(Exercise goal): Starting at the line below holding "### Screen Shots" and stopping at the line holding "was really pushed", print every line exactly, both ends included, and leave the rest out.
····················
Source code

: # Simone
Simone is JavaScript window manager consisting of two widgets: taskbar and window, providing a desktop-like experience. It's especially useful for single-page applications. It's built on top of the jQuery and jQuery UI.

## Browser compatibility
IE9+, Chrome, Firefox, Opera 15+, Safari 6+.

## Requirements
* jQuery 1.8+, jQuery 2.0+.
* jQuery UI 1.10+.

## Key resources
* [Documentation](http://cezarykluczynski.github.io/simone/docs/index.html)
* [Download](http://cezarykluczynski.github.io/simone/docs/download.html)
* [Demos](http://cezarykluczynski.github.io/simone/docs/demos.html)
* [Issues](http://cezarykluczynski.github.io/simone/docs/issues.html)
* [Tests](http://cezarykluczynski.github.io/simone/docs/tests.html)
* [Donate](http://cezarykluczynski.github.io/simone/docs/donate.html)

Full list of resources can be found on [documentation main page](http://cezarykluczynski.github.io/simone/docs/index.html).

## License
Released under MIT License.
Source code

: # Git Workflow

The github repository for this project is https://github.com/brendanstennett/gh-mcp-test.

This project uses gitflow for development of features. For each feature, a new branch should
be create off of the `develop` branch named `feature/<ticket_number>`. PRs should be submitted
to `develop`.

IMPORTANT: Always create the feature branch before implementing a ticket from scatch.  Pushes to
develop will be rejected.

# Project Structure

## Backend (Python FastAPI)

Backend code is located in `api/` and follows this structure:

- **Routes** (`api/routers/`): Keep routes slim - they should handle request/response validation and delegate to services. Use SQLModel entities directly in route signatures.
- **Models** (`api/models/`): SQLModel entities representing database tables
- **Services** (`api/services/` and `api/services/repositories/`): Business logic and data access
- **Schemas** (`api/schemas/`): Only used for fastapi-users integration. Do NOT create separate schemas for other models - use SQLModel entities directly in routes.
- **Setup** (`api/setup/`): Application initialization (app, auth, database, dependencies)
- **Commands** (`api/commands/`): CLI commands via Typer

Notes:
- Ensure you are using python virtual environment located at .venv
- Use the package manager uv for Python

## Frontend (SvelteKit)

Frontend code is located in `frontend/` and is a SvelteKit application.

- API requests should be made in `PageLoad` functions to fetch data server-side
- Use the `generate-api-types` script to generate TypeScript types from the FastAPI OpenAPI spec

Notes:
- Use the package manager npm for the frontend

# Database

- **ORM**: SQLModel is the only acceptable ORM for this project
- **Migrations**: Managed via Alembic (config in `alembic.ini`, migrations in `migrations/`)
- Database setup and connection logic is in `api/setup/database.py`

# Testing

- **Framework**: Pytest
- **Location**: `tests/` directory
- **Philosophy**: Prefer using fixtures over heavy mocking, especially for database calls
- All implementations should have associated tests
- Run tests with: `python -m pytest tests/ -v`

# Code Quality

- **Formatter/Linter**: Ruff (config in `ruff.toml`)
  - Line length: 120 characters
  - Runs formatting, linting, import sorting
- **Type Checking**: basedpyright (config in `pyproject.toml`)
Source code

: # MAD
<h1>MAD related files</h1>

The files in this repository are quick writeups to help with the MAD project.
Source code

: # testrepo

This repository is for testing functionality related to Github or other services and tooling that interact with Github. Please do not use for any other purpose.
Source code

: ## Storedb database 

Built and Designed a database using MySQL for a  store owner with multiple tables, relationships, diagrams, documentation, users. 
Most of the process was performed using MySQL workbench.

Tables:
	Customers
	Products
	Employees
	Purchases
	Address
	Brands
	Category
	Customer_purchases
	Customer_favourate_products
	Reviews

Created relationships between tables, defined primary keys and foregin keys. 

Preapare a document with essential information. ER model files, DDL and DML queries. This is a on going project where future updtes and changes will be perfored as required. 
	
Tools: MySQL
····················
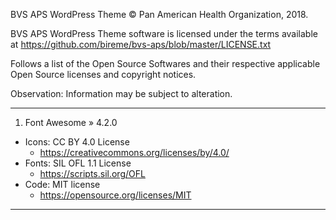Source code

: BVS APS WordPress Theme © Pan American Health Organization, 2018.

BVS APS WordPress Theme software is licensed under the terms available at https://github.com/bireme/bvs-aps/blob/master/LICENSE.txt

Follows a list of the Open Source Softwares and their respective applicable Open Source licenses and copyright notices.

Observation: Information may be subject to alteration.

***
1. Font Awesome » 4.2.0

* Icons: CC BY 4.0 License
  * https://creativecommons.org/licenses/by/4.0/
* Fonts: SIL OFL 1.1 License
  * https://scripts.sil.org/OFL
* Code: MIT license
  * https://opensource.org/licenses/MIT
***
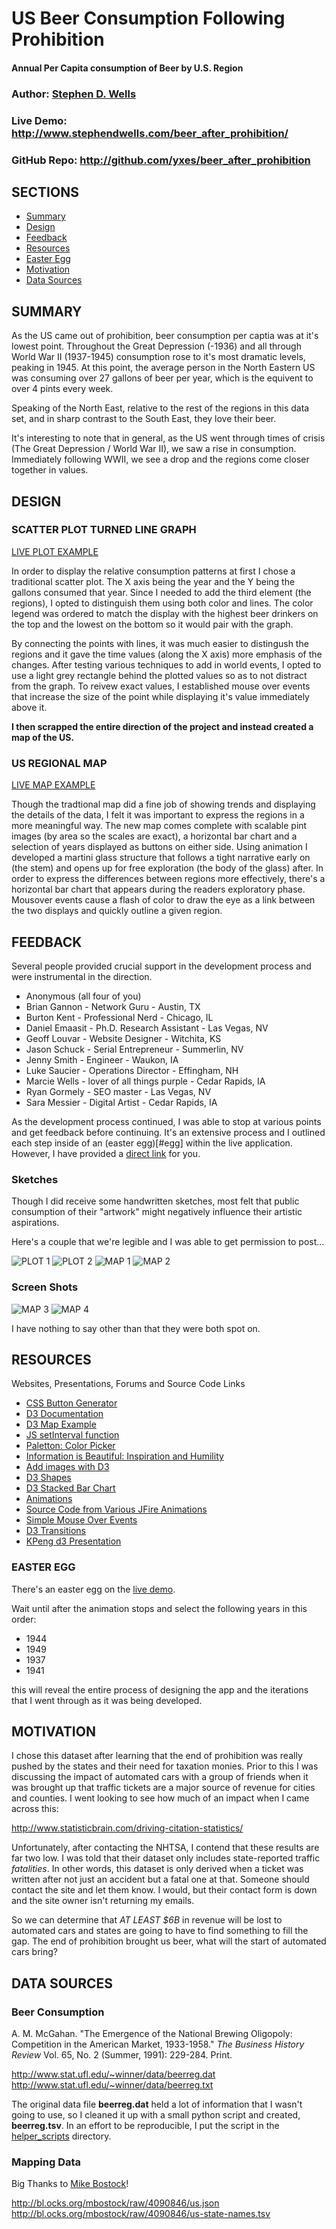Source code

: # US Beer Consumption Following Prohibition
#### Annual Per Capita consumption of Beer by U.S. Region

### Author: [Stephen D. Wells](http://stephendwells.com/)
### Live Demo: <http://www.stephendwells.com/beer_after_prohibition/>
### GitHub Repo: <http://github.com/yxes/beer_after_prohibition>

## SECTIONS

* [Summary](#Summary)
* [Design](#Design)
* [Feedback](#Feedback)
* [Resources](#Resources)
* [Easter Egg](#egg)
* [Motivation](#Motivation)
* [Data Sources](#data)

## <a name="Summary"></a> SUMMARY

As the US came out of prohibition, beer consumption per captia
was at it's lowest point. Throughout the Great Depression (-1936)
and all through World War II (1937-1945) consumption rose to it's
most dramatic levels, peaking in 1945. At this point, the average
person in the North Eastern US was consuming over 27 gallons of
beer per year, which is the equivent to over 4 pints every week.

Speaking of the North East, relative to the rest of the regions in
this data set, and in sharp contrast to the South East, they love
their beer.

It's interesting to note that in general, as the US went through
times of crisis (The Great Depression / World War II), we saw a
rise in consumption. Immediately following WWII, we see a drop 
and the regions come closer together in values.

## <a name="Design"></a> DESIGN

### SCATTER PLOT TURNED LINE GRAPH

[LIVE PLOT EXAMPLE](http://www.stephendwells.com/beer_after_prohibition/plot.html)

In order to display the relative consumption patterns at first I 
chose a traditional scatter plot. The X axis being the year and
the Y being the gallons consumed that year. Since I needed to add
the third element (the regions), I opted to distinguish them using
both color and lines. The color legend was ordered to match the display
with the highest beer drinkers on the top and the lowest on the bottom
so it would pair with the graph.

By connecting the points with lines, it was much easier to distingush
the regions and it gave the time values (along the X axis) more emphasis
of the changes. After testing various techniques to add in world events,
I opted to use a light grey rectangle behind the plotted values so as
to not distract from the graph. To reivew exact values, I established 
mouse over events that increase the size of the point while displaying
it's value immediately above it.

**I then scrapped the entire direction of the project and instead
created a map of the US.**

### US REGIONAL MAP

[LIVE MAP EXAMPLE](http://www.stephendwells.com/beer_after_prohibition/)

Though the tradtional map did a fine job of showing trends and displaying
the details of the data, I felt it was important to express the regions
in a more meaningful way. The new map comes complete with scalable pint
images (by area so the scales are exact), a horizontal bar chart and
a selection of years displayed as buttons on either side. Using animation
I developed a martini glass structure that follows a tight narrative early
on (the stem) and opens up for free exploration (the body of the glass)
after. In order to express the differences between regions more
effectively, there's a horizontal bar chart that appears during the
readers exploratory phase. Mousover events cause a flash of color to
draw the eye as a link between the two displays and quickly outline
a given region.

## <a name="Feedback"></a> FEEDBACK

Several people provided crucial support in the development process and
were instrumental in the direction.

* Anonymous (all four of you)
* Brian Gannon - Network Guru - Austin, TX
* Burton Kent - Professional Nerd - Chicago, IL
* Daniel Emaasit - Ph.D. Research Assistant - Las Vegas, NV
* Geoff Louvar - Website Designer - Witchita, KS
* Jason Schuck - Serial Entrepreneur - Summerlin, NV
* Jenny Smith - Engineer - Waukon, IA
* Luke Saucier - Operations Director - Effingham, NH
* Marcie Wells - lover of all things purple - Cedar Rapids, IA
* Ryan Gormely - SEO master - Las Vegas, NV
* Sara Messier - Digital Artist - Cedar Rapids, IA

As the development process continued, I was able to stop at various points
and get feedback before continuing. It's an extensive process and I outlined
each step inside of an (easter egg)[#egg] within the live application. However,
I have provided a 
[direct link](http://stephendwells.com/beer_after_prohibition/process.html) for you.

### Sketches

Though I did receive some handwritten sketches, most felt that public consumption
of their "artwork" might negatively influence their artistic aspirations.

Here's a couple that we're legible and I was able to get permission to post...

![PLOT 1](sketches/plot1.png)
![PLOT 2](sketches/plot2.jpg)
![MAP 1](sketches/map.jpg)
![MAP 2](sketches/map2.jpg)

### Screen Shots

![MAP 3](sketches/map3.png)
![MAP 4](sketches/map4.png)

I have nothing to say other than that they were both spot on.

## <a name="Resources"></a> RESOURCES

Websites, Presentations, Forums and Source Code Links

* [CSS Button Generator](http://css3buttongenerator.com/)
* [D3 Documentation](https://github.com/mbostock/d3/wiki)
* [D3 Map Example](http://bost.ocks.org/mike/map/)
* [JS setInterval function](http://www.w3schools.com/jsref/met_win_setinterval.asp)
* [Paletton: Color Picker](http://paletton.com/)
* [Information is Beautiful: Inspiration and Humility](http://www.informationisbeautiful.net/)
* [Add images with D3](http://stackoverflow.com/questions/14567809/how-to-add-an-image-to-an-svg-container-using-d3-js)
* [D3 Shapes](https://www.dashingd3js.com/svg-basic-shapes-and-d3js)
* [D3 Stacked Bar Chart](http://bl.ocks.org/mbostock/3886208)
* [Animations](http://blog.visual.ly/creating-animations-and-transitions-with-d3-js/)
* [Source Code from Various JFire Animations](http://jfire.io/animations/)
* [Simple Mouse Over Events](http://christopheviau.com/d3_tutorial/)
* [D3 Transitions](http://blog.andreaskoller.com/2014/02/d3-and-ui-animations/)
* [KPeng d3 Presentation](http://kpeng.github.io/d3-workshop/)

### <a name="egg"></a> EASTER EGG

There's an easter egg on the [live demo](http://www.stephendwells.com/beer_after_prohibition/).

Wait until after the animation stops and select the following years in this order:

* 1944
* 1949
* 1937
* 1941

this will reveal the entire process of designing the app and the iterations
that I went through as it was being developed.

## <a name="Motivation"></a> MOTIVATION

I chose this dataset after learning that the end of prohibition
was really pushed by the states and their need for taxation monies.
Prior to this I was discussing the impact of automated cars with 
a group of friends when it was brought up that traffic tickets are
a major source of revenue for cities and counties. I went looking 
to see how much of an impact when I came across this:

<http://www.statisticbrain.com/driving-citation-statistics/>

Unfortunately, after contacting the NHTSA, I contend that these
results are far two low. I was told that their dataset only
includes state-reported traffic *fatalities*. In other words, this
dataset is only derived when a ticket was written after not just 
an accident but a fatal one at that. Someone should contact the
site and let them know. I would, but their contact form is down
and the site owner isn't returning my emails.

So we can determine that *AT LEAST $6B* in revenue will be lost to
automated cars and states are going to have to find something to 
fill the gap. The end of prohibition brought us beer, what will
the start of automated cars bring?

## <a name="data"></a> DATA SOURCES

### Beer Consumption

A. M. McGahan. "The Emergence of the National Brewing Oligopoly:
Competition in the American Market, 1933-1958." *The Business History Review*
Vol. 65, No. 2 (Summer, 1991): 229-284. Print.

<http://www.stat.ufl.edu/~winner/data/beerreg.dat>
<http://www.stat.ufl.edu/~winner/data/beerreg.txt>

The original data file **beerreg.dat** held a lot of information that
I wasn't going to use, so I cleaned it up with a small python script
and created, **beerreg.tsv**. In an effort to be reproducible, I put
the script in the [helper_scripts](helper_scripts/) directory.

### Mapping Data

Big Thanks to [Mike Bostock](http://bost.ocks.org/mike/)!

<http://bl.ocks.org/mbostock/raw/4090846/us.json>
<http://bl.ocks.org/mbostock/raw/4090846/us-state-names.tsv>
····················
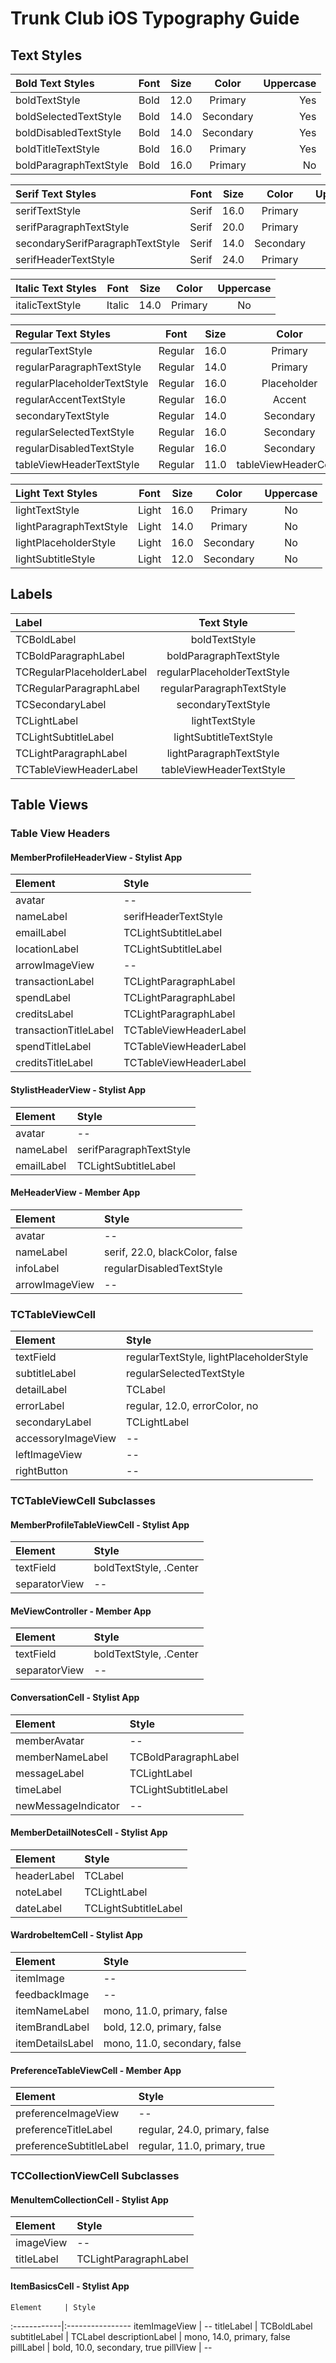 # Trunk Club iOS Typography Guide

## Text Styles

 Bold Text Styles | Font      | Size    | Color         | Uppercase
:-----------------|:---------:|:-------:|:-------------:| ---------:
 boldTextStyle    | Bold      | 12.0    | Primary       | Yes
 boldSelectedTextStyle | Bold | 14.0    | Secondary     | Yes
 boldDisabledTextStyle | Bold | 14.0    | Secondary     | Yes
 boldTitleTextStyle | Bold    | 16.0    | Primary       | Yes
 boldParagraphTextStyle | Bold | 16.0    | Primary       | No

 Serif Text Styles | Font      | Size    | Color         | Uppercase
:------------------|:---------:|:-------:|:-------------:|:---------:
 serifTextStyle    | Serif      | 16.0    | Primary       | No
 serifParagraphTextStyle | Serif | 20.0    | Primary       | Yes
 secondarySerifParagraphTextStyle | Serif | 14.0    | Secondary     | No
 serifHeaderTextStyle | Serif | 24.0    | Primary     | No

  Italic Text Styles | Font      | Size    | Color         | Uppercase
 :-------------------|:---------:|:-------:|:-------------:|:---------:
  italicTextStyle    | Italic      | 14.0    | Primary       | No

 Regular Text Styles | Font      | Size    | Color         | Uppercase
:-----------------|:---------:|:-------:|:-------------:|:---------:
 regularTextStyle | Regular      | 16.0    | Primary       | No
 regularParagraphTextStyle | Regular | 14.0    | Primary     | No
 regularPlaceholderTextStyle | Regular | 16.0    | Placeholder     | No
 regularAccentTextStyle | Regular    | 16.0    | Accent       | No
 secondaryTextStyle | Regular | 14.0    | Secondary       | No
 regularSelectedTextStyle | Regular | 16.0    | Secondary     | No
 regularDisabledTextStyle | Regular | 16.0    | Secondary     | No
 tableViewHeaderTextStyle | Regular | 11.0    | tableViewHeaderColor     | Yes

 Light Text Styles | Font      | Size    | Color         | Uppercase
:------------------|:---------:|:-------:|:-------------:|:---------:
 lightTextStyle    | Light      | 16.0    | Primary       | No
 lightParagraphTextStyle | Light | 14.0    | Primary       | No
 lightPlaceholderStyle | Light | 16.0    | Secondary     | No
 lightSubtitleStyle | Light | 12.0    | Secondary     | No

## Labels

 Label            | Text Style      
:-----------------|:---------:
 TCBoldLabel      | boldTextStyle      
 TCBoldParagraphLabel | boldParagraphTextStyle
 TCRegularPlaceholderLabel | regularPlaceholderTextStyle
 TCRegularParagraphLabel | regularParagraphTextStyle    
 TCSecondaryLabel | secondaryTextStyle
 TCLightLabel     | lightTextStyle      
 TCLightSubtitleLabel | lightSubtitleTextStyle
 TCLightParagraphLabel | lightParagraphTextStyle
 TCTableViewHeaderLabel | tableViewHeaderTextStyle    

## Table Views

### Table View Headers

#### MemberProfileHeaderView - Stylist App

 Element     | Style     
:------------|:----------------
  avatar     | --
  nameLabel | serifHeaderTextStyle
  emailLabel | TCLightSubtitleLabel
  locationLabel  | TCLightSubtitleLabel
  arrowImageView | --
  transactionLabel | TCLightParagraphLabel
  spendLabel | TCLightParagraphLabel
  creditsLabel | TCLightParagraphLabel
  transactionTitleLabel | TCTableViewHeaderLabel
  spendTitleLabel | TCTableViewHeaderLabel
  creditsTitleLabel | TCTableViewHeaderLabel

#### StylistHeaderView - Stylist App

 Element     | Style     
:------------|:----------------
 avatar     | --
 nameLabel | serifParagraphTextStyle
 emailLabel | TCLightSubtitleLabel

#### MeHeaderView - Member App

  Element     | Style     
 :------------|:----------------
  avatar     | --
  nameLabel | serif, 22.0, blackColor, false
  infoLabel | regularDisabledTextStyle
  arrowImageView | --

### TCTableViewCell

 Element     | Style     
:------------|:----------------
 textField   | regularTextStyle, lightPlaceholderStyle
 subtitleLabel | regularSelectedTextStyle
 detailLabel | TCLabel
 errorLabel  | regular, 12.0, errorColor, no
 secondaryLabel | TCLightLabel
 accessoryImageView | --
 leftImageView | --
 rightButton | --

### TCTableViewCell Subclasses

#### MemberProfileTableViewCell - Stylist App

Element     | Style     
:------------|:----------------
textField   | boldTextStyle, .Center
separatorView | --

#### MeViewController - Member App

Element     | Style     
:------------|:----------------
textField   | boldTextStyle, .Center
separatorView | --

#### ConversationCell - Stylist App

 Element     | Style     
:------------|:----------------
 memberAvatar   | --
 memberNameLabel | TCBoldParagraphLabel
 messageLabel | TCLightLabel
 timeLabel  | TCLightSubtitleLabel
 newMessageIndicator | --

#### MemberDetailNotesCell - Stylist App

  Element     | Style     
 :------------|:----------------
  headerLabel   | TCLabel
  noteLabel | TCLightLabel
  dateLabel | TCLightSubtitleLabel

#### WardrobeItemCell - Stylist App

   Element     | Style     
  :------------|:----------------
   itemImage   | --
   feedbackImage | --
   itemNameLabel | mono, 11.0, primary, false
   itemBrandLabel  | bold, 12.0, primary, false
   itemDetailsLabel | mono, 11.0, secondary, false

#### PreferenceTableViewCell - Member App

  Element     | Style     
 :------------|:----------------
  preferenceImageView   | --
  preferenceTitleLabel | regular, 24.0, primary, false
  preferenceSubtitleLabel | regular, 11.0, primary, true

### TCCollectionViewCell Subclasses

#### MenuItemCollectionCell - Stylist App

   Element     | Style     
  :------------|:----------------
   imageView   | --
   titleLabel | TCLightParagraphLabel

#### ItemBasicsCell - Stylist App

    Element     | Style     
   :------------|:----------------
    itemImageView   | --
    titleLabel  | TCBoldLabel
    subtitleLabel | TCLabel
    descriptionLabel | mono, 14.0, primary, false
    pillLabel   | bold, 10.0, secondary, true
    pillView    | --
····················
(Expected answer):
### Screen Shots

![MAP 3](sketches/map3.png)
![MAP 4](sketches/map4.png)

I have nothing to say other than that they were both spot on.

## <a name="Resources"></a> RESOURCES

Websites, Presentations, Forums and Source Code Links

* [CSS Button Generator](http://css3buttongenerator.com/)
* [D3 Documentation](https://github.com/mbostock/d3/wiki)
* [D3 Map Example](http://bost.ocks.org/mike/map/)
* [JS setInterval function](http://www.w3schools.com/jsref/met_win_setinterval.asp)
* [Paletton: Color Picker](http://paletton.com/)
* [Information is Beautiful: Inspiration and Humility](http://www.informationisbeautiful.net/)
* [Add images with D3](http://stackoverflow.com/questions/14567809/how-to-add-an-image-to-an-svg-container-using-d3-js)
* [D3 Shapes](https://www.dashingd3js.com/svg-basic-shapes-and-d3js)
* [D3 Stacked Bar Chart](http://bl.ocks.org/mbostock/3886208)
* [Animations](http://blog.visual.ly/creating-animations-and-transitions-with-d3-js/)
* [Source Code from Various JFire Animations](http://jfire.io/animations/)
* [Simple Mouse Over Events](http://christopheviau.com/d3_tutorial/)
* [D3 Transitions](http://blog.andreaskoller.com/2014/02/d3-and-ui-animations/)
* [KPeng d3 Presentation](http://kpeng.github.io/d3-workshop/)

### <a name="egg"></a> EASTER EGG

There's an easter egg on the [live demo](http://www.stephendwells.com/beer_after_prohibition/).

Wait until after the animation stops and select the following years in this order:

* 1944
* 1949
* 1937
* 1941

this will reveal the entire process of designing the app and the iterations
that I went through as it was being developed.

## <a name="Motivation"></a> MOTIVATION

I chose this dataset after learning that the end of prohibition
was really pushed by the states and their need for taxation monies.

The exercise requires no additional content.